EXERCISE:
Check every line of the following material for the word "dans", then say how many have it, with no other words.
━━━
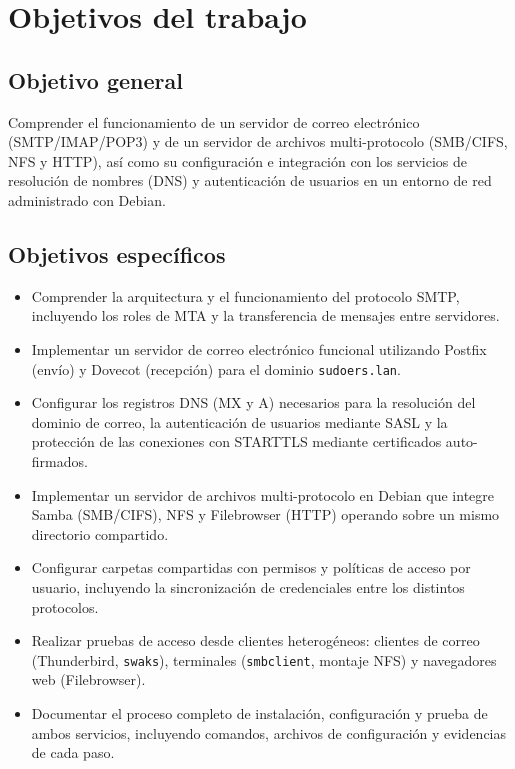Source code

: 
\section{Objetivos del trabajo}

\subsection{Objetivo general}

Comprender el funcionamiento de un servidor de correo electrónico
(SMTP/IMAP/POP3) y de un servidor de archivos multi-protocolo (SMB/CIFS, NFS y
HTTP), así como su configuración e integración con los servicios de resolución
de nombres (DNS) y autenticación de usuarios en un entorno de red administrado
con Debian.

\subsection{Objetivos específicos}

\begin{itemize}
  \item Comprender la arquitectura y el funcionamiento del protocolo SMTP,
        incluyendo los roles de MTA y la transferencia de mensajes entre
        servidores.
  \item Implementar un servidor de correo electrónico funcional utilizando
        Postfix (envío) y Dovecot (recepción) para el dominio
        \texttt{sudoers.lan}.
  \item Configurar los registros DNS (MX y A) necesarios para la resolución
        del dominio de correo, la autenticación de usuarios mediante SASL y la
        protección de las conexiones con STARTTLS mediante certificados
        auto-firmados.
  \item Implementar un servidor de archivos multi-protocolo en Debian que
        integre Samba (SMB/CIFS), NFS y Filebrowser (HTTP) operando sobre un
        mismo directorio compartido.
  \item Configurar carpetas compartidas con permisos y políticas de acceso por
        usuario, incluyendo la sincronización de credenciales entre los
        distintos protocolos.
  \item Realizar pruebas de acceso desde clientes heterogéneos: clientes de
        correo (Thunderbird, \texttt{swaks}), terminales (\texttt{smbclient},
        montaje NFS) y navegadores web (Filebrowser).
  \item Documentar el proceso completo de instalación, configuración y prueba
        de ambos servicios, incluyendo comandos, archivos de configuración y
        evidencias de cada paso.
\end{itemize}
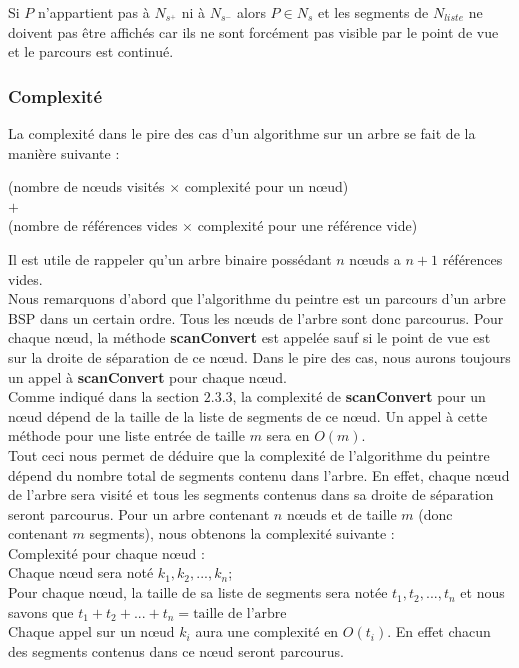 \documentclass[11pt,a4paper]{article}
\theoremstyle{definition}
\theoremstyle{remark}
\begin{document}
Si $P$ n'appartient pas à $N_{s^+}$ ni à $N_{s^-}$ alors $P \in N_s$ et les segments de $N_{liste}$ ne doivent pas être affichés car ils ne sont forcément pas visible par le point de vue et le parcours est continué.

\subsubsection{Complexité}
La complexité dans le pire des cas d'un algorithme sur un arbre se fait de la manière suivante :
\begin{center}
(nombre de nœuds visités $\times$ complexité pour un nœud) \\
$+$ \\
(nombre de références vides $\times$ complexité pour une référence vide)
\end{center}
Il est utile de rappeler qu'un arbre binaire possédant $n$ nœuds a $n+1$ références vides.\\

Nous remarquons d'abord que l'algorithme du peintre est un parcours d'un arbre BSP dans un certain ordre. Tous les nœuds de l'arbre sont donc parcourus. Pour chaque nœud, la méthode \textbf{scanConvert} est appelée sauf si le point de vue est sur la droite de séparation de ce nœud. Dans le pire des cas, nous aurons toujours un appel à \textbf{scanConvert} pour chaque nœud.\\

Comme indiqué dans la section $2.3.3$, la complexité de \textbf{scanConvert} pour un nœud dépend de la taille de la liste de segments de ce nœud. Un appel à cette méthode pour une liste entrée de taille $m$ sera en $O(m)$. \\

Tout ceci nous permet de déduire que la complexité de l'algorithme du peintre dépend du nombre total de segments contenu dans l'arbre. En effet, chaque nœud de l'arbre sera visité et tous les segments contenus dans sa droite de séparation seront parcourus. Pour un arbre contenant $n$ nœuds et de taille $m$ (donc contenant $m$ segments), nous obtenons la complexité suivante :\\

Complexité pour chaque nœud :\\
Chaque nœud sera noté $k_1, k_2, ... , k_n$;\\
Pour chaque nœud, la taille de sa liste de segments sera notée $t_1, t_2, ... , t_n$ et nous savons que $t_1 + t_2 + ... + t_n = \text{taille de l'arbre}$\\
Chaque appel sur un nœud $k_i$ aura une complexité en $O(t_i)$. En effet chacun des segments contenus dans ce nœud seront parcourus.
\end{document}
━━━
SOLUTION:
5